**EXERCISE BRIEF**
Records follow. Pull out every line that contains "magnetic".

**Records excerpted from a collection**
------------------------
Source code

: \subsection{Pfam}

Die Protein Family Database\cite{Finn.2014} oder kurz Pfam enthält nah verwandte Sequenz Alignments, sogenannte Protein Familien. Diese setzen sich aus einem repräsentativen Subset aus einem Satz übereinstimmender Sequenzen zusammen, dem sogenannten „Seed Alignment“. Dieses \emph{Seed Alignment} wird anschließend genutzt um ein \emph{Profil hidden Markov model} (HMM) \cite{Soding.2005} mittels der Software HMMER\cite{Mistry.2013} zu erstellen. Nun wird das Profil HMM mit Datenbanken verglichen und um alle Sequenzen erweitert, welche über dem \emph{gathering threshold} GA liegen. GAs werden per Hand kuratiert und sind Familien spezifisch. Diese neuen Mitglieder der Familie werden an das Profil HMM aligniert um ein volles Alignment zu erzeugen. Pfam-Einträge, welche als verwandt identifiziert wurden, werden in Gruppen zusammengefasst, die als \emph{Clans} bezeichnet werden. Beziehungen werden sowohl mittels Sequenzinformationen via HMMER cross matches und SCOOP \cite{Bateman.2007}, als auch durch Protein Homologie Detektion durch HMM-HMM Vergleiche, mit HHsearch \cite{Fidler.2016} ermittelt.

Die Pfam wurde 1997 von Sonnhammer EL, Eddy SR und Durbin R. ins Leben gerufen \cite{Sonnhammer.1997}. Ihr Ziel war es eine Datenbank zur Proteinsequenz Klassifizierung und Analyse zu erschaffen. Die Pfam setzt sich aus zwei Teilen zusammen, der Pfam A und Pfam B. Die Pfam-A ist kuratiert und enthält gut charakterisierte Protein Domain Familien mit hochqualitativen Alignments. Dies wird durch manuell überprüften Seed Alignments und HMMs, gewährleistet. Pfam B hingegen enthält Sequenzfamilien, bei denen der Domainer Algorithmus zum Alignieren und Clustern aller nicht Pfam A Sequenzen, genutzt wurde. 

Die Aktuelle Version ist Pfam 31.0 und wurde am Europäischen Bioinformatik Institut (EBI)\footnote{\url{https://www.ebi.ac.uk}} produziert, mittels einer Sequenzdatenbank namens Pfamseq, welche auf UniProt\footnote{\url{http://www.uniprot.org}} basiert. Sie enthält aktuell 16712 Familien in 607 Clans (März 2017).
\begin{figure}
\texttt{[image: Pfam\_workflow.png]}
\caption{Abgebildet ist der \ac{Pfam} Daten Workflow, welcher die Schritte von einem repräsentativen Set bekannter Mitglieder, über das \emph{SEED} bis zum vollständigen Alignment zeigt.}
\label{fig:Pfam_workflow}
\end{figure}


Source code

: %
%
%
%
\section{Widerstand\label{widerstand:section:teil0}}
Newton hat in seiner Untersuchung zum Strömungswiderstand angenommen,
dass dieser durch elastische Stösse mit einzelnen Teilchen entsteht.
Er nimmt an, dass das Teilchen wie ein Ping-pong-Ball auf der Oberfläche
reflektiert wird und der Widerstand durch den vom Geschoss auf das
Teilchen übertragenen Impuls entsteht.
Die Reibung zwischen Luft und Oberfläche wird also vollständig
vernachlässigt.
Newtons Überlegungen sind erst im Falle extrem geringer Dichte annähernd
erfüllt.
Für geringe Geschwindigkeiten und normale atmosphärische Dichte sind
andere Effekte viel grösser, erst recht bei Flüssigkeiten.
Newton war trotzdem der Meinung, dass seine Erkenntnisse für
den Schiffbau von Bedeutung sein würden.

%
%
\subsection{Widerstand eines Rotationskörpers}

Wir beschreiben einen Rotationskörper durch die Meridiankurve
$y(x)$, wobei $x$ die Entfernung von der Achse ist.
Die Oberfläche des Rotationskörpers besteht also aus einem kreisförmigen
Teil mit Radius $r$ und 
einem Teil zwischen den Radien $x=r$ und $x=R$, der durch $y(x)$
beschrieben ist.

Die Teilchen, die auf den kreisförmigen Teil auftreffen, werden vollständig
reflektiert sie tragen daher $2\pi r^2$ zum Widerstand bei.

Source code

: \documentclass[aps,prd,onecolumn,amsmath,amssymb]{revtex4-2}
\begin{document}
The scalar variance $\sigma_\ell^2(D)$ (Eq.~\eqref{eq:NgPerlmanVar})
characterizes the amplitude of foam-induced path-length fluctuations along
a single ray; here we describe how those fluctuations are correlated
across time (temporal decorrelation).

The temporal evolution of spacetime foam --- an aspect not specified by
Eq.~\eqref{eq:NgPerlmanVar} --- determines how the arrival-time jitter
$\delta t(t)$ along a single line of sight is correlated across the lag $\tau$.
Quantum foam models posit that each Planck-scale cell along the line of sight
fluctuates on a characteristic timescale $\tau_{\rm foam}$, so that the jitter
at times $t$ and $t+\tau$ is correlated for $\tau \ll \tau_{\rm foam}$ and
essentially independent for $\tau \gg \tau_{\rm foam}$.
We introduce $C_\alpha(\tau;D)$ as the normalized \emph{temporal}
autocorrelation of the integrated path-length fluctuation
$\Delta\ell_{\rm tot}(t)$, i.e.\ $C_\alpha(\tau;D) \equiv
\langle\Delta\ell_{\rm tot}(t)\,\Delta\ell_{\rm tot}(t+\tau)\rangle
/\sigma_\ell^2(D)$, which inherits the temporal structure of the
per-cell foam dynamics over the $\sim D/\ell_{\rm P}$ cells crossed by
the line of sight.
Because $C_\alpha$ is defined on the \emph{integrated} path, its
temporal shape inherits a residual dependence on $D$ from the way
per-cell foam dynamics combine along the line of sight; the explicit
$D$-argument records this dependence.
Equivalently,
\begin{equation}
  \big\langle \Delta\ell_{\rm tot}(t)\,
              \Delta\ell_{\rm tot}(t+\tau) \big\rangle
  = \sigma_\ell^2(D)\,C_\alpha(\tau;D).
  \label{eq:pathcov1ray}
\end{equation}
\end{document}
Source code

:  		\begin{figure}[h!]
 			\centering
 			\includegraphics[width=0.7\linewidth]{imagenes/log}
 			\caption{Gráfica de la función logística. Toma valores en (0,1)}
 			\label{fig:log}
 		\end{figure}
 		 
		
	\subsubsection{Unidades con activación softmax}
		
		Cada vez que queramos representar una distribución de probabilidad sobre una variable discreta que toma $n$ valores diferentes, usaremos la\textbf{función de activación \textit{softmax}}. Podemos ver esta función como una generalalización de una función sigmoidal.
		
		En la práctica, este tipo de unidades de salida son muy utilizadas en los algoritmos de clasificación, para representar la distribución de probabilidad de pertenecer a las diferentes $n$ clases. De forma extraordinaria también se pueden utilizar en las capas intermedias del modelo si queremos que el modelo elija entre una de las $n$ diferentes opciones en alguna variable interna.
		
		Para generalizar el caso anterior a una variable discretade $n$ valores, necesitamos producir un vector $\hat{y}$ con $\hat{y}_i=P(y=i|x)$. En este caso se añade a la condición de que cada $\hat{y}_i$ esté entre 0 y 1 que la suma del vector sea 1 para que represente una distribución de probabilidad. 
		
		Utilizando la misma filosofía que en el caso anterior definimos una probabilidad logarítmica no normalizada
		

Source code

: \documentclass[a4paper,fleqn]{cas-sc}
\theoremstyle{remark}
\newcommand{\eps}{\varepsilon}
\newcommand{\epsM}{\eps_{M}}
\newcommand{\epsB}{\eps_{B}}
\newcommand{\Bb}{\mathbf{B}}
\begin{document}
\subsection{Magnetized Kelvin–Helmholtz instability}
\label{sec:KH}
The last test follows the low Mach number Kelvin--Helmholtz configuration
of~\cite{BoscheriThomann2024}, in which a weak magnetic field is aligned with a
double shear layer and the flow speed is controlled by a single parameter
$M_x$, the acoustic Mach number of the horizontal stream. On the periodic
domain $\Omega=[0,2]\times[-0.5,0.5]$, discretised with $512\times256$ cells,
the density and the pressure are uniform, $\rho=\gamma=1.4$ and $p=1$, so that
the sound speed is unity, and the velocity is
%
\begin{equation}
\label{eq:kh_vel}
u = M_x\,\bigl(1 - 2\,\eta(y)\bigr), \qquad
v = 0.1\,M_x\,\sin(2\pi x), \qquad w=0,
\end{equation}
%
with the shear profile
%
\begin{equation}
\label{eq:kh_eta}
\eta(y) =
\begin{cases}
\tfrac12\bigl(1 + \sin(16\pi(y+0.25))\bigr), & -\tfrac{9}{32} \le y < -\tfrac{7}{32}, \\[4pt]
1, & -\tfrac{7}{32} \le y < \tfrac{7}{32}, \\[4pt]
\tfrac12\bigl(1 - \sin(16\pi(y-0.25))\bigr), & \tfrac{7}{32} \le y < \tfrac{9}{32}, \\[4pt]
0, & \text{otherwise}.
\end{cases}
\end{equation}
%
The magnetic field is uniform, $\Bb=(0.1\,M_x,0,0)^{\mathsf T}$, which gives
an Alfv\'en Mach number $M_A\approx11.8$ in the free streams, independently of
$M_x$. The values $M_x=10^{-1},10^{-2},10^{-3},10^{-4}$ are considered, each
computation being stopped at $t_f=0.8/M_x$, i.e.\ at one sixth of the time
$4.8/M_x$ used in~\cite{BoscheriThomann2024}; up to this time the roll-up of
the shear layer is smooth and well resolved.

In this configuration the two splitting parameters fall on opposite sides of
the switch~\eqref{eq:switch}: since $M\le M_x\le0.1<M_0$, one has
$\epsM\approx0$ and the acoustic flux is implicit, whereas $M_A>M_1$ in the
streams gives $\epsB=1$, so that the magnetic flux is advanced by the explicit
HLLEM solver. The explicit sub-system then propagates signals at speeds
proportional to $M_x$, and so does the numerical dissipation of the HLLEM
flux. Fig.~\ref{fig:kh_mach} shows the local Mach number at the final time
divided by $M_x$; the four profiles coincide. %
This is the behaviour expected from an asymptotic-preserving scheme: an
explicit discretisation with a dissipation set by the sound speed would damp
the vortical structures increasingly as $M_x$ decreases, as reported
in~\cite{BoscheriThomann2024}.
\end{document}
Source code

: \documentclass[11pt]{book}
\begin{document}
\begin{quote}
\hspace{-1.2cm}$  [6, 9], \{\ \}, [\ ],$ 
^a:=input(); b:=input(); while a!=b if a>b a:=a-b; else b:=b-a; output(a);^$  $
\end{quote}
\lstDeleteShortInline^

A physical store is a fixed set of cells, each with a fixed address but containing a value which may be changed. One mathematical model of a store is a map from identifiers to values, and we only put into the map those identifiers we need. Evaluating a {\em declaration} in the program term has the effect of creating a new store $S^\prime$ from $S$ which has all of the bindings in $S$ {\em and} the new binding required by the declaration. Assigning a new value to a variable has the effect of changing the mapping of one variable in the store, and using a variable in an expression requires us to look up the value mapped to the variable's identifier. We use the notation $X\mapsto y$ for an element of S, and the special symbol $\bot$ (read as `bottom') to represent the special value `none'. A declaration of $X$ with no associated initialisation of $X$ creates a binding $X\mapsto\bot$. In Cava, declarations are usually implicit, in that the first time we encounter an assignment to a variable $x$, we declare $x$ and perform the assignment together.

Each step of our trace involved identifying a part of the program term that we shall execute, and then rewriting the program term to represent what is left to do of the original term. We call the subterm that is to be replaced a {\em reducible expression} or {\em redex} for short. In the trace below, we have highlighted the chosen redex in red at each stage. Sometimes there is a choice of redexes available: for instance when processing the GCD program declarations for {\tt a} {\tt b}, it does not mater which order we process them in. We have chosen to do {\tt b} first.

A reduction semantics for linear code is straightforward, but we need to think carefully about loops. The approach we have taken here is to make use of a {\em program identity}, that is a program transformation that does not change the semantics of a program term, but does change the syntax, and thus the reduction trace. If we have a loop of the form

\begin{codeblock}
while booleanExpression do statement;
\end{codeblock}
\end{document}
------------------------
**TASK RESPONSE**
of~\cite{BoscheriThomann2024}, in which a weak magnetic field is aligned with a
The magnetic field is uniform, $\Bb=(0.1\,M_x,0,0)^{\mathsf T}$, which gives
streams gives $\epsB=1$, so that the magnetic flux is advanced by the explicit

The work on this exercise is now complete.